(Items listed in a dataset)
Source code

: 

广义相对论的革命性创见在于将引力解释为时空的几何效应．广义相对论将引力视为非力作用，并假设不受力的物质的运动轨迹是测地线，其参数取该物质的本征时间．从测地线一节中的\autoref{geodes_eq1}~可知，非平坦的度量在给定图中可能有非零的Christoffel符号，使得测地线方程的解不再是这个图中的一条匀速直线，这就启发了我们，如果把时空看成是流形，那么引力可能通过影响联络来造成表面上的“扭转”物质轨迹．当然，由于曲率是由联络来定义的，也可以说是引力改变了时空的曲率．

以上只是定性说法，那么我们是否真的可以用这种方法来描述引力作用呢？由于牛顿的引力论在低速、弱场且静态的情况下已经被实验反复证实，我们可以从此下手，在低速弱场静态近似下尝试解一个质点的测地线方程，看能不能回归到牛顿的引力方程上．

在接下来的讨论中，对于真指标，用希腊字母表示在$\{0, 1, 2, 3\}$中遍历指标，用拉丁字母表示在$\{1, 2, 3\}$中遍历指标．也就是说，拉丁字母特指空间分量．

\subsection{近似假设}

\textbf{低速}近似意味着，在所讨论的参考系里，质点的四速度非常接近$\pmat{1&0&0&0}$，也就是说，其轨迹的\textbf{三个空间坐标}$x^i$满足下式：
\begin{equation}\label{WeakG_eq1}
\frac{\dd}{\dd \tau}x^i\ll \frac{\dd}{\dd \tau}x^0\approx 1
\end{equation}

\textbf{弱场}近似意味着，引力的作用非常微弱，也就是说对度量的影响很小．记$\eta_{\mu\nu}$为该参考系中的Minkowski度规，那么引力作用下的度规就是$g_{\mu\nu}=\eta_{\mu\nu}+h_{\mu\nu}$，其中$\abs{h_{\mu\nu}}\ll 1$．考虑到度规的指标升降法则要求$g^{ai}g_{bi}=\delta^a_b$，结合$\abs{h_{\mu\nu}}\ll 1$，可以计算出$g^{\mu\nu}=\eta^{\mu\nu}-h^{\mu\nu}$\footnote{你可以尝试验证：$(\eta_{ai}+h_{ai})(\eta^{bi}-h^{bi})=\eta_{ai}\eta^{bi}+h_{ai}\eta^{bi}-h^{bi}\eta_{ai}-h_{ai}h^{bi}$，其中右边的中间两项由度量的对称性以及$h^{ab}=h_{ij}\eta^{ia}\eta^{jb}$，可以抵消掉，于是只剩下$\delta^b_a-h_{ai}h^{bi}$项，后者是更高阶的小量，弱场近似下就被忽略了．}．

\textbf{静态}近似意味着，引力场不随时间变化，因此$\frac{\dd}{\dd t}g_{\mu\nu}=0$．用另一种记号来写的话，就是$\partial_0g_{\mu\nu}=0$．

◆ **ASSIGNMENT**: When a line of the data above holds the string "textbf", count it, and reply with the resulting number only.

◆ **EXERCISE OUTPUT**: 3